L’ho scritto ieri senza scomodare Luigi XV.
Tempo fa già parlavo della Grande guerra sull’io (non ce n’è mai stata un’altra), aggravatasi dopo la seconda Guerra mondiale anche nell’ostilità a Freud, che promuoveva l’io ad attore anche nella patologia (compromesso patologico):
era il contributo freudiano alla libertà, che è lavoro libero altrimenti non significa nulla (la libertà non è un predicato dell’essere).
J. Lacan non ce l’ha fatta a essere freudiano sull’io.
Il suo indefinito “Simbolico” altro non è che la massa degli atti anzitutto linguistici − ma non “il linguaggio” −, ostili all’imprendere dell’io (cogito) fin dal bambino.
Il diluvio successivo all’io incipiente (après moi) è la corruzione da soggetto a soggiogato (vedi Soggetti o soggiogati di lunedì 6 giugno):
individualmente è la patologia, e perfino in questa l’io non è solo passivo, foss’anche per il peggio.

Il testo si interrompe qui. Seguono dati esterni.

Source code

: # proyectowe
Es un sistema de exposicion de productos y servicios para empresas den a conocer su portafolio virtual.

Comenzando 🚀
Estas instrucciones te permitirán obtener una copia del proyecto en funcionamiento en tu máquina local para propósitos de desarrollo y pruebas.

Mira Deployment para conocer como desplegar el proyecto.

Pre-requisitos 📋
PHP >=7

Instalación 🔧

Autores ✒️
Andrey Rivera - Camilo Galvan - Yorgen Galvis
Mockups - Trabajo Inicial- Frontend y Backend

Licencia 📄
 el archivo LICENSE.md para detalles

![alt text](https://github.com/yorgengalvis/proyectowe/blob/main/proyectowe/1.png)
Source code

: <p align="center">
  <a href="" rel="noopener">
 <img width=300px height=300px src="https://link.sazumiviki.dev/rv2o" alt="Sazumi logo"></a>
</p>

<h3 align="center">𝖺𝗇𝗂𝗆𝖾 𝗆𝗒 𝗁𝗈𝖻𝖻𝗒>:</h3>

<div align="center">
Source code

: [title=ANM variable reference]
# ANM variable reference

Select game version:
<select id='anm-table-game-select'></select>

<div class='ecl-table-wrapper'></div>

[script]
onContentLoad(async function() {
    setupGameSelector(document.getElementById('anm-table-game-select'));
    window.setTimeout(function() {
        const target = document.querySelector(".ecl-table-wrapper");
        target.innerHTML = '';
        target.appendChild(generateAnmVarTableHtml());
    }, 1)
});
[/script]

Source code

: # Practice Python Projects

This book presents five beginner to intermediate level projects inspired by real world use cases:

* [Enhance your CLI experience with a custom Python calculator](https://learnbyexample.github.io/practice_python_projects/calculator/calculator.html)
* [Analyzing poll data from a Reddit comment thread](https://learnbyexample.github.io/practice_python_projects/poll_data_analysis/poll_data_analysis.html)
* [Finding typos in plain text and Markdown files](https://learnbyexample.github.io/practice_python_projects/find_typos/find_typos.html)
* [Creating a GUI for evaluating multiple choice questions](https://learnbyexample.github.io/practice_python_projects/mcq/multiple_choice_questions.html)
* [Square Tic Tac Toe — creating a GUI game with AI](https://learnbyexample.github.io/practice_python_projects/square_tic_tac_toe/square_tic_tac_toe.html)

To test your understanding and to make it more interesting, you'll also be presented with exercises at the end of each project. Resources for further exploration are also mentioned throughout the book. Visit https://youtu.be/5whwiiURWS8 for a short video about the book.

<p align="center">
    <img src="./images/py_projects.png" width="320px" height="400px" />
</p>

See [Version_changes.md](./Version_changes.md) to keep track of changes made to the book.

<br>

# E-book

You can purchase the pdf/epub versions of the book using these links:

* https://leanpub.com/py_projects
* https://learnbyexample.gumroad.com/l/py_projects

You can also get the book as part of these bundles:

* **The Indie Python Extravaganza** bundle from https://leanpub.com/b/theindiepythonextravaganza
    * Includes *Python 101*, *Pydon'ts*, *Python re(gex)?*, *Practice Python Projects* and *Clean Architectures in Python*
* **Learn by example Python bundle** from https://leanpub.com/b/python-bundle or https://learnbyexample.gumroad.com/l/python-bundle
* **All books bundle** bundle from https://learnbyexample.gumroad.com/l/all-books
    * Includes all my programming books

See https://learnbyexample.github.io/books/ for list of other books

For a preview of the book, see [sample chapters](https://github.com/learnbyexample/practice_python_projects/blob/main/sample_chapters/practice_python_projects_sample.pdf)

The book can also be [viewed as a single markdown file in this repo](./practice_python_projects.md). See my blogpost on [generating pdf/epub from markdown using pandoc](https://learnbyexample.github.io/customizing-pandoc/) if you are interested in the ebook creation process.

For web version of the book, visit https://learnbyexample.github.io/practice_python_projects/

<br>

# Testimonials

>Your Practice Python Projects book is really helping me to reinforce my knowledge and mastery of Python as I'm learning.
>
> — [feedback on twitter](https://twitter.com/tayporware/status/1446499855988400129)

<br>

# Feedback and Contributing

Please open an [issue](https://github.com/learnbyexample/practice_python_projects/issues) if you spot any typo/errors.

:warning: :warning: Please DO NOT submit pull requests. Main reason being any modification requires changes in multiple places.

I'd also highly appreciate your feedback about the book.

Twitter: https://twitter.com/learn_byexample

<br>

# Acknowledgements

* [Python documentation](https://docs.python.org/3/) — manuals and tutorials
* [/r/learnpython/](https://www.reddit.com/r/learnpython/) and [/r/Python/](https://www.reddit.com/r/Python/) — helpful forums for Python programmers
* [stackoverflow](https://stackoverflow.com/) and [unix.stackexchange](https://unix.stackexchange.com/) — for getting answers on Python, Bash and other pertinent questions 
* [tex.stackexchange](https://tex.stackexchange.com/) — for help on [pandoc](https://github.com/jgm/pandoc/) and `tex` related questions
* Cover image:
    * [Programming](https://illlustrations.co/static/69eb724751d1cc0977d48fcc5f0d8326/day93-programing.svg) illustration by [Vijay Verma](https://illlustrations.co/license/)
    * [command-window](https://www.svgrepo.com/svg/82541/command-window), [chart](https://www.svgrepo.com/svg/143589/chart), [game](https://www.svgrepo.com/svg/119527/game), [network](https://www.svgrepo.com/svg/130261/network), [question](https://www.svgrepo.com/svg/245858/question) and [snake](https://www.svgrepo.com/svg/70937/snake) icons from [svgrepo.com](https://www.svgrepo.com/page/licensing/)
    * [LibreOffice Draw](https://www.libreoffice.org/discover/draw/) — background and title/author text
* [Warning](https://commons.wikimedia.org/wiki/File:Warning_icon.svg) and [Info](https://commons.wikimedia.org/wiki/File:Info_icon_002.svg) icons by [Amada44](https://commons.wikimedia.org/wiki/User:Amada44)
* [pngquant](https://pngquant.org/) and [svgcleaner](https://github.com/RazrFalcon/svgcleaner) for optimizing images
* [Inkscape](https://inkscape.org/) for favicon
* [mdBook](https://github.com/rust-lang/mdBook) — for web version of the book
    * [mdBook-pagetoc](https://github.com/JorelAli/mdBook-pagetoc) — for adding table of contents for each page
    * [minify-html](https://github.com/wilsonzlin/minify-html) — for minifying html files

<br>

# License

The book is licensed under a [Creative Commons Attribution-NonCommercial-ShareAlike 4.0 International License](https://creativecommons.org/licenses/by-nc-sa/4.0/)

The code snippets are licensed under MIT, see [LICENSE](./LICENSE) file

Après moi le déluge è la frase di ogni bambino am-ato dall’amore dell’amo.
Il linguaggio come tale è amico, non ostile:
c’è proprietà individuale di quel mezzo di produzione che è la lingua in quanto comune a tutti.
Le dèluge inizia sia nei primi anni della vita indiviuale, sia iniziava nell’antichità dalla teoria della lingua come nomi-di-cose e non di atti (Platone), così come nella tarda modernità dalla teoria della lingua come comunicazione.